We all know that influenza vaccination helps prevent disease, but a new
study from Canada suggests it may also prevent another public health
problem: inappropriate antibiotic use. The findings come from a new
study in the September 1, 2009 issue of Clinical Infectious Diseases, which is now available online.
Starting in 2000, the Canadian province of Ontario introduced a
universal immunization program offering free influenza vaccines to
anyone 6 months of age or older.
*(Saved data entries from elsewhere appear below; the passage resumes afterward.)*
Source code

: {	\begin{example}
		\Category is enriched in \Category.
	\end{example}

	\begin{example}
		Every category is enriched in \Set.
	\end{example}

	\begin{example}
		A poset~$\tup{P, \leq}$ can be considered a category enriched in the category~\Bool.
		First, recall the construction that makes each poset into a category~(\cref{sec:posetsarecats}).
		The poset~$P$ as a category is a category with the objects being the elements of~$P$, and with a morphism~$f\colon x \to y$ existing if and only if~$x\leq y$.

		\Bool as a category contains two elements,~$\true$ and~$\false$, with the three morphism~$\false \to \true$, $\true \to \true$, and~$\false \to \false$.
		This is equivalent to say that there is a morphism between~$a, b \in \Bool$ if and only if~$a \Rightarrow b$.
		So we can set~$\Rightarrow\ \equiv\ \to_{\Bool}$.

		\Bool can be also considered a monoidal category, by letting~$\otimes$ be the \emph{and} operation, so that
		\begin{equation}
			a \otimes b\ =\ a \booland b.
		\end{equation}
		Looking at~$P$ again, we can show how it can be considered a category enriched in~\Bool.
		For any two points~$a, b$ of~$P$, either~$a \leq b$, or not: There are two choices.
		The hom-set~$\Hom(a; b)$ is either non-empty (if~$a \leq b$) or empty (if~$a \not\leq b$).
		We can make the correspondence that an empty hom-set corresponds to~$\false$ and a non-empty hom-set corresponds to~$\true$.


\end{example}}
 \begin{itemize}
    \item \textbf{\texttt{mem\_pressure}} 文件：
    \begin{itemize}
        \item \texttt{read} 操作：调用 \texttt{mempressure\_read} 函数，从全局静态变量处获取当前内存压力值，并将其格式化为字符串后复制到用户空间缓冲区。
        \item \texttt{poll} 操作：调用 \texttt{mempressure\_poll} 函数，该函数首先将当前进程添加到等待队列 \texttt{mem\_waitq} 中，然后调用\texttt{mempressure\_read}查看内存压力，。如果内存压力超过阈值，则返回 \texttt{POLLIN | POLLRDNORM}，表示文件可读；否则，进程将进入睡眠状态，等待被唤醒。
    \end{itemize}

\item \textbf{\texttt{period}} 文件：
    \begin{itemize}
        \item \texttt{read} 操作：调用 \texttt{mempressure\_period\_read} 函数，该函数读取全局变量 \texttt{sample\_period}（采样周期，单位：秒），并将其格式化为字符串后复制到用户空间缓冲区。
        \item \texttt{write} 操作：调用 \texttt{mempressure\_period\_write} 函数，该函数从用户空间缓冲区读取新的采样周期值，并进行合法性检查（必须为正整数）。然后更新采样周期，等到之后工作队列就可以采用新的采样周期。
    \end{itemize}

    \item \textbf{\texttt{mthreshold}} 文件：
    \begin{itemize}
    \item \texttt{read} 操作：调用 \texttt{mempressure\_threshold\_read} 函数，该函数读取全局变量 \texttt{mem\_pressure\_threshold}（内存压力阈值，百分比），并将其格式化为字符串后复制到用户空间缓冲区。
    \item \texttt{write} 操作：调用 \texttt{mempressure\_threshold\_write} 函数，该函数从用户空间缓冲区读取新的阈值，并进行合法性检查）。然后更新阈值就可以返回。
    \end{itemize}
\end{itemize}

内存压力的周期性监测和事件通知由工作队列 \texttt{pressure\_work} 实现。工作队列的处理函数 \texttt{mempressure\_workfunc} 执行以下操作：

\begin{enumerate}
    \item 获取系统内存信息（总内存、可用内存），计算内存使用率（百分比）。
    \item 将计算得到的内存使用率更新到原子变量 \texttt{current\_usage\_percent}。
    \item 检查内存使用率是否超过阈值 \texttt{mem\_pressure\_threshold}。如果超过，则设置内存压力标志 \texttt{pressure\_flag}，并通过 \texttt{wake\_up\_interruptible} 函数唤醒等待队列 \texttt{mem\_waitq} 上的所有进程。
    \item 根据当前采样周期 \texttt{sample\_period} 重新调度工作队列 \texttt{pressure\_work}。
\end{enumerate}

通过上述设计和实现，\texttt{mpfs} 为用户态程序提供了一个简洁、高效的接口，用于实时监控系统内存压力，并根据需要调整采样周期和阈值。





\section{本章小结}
Other provinces continued to target
only high-risk groups and their contacts for vaccination. The authors
compared prescription rates for influenza-associated respiratory
antibiotics before and after the Ontario program began, and compared the
Ontario prescription rates with those of other provinces.
The broader immunization effort in Ontario was associated with a 64
percent decline in these antibiotic prescriptions compared with the
other provinces that maintained targeted vaccination programs.
Additionally, influenza-associated mortality fell 39 percent.
Flu-related hospitalizations, emergency department use, and doctors’
office visits also fell an average of 52 percent.
Influenza and upper respiratory conditions account for a substantial
number of antibiotic prescriptions, even though antibiotics don’t work
against viruses such as the flu. The overuse of antibiotics and the
development of antibiotic-resistant bacteria continue to be serious
public health problems. According to study author Fawziah Marra, PharmD,
of the University of British Columbia, the study’s findings suggest
that “jurisdictions wishing to decrease antibiotic use might consider
programs to increase influenza vaccination.”